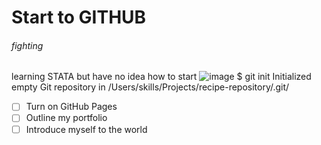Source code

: # Start to GITHUB
###### fighting
learning STATA
but have no idea how to start
![image](https://github.com/Exp-Communicate-Using-Markdown-Cohort-1/series-communicate-using-markdown-mabingying/assets/149980181/4e9331cb-7a38-4e1e-8c85-f8c5f1240f01)
$ git init
Initialized empty Git repository in /Users/skills/Projects/recipe-repository/.git/
- [ ] Turn on GitHub Pages
- [ ] Outline my portfolio
- [ ] Introduce myself to the world
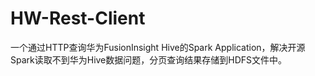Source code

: # HW-Rest-Client

一个通过HTTP查询华为FusionInsight Hive的Spark Application，解决开源Spark读取不到华为Hive数据问题，分页查询结果存储到HDFS文件中。
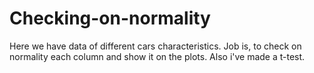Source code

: # Checking-on-normality

Here we have data of different cars characteristics. Job is, to check on normality each column and show it on the plots.
Also i've made a t-test.
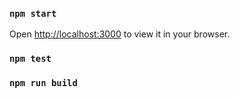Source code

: ### `npm start`

Open [http://localhost:3000](http://localhost:3000) to view it in your browser.

### `npm test`

### `npm run build`

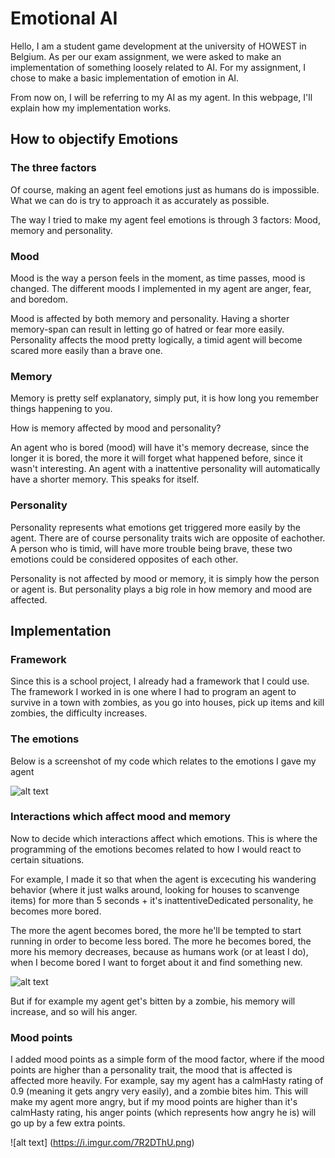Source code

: # Emotional AI

Hello, I am a student game development at the university of HOWEST in Belgium. 
As per our exam assignment, we were asked to make an implementation of something loosely related to AI.
For my assignment, I chose to make a basic implementation of emotion in AI.

From now on, I will be referring to my AI as my agent.
In this webpage, I'll explain how my implementation works.

## How to objectify Emotions

### The three factors
Of course, making an agent feel emotions just as humans do is impossible. 
What we can do is try to approach it as accurately as possible.

The way I tried to make my agent feel emotions is through 3 factors:
Mood, memory and personality. 

### Mood
Mood is the way a person feels in the moment, as time passes, mood is changed.
The different moods I implemented in my agent are anger, fear, and boredom.

Mood is affected by both memory and personality. 
Having a shorter memory-span can result in letting go of hatred or fear more easily. 
Personality affects the mood pretty logically, a timid agent will become scared more easily than a brave one.

### Memory
Memory is pretty self explanatory, simply put, it is how long you remember things happening to you. 

How is memory affected by mood and personality?

An agent who is bored (mood) will have it's memory decrease, since the longer it is bored, the more it will forget what happened before, since it wasn't interesting.
An agent with a inattentive personality will automatically have a shorter memory. This speaks for itself.

### Personality
Personality represents what emotions get triggered more easily by the agent.
There are of course personality traits wich are opposite of eachother.
A person who is timid, will have more trouble being brave, these two emotions could be considered opposites of each other. 

Personality is not affected by mood or memory, it is simply how the person or agent is. But personality plays a big role in how memory and mood are affected.


## Implementation

### Framework

Since this is a school project, I already had a framework that I could use. The framework I worked in is one where I had to program an agent to survive in a town with zombies, as you go into houses, pick up items and kill zombies, the difficulty increases.

### The emotions

Below is a screenshot of my code which relates to the emotions I gave my agent

![alt text](https://i.imgur.com/DCLpFrW.png)

### Interactions which affect mood and memory

Now to decide which interactions affect which emotions. This is where the programming of the emotions becomes related to how I would react to certain situations.

For example, I made it so that when the agent is excecuting his wandering behavior (where it just walks around, looking for houses to scanvenge items) for more than 5 seconds + it's inattentiveDedicated personality, he becomes more bored.


The more the agent becomes bored, the more he'll be tempted to start running in order to become less bored. 
The more he becomes bored, the more his memory decreases, because as humans work (or at least I do), when I become bored I want to forget about it and find something new.

![alt text](https://i.imgur.com/CChbGIp.png)

But if for example my agent get's bitten by a zombie, his memory will increase, and so will his anger.

### Mood points

I added mood points as a simple form of the mood factor, where if the mood points are higher than a personality trait, the mood that is affected is affected more heavily.
For example, say my agent has a calmHasty rating of 0.9 (meaning it gets angry very easily), and a zombie bites him.
This will make my agent more angry, but if my mood points are higher than it's calmHasty rating, his anger points (which represents how angry he is) will go up by a few extra points.

![alt text] (https://i.imgur.com/7R2DThU.png)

__Try it__:
Print each line, exactly as written, from the one that contains "For example, say" to the end of the data above, with both end lines included and nothing else.

__Response box__:
For example, say my agent has a calmHasty rating of 0.9 (meaning it gets angry very easily), and a zombie bites him.
This will make my agent more angry, but if my mood points are higher than it's calmHasty rating, his anger points (which represents how angry he is) will go up by a few extra points.

![alt text] (https://i.imgur.com/7R2DThU.png)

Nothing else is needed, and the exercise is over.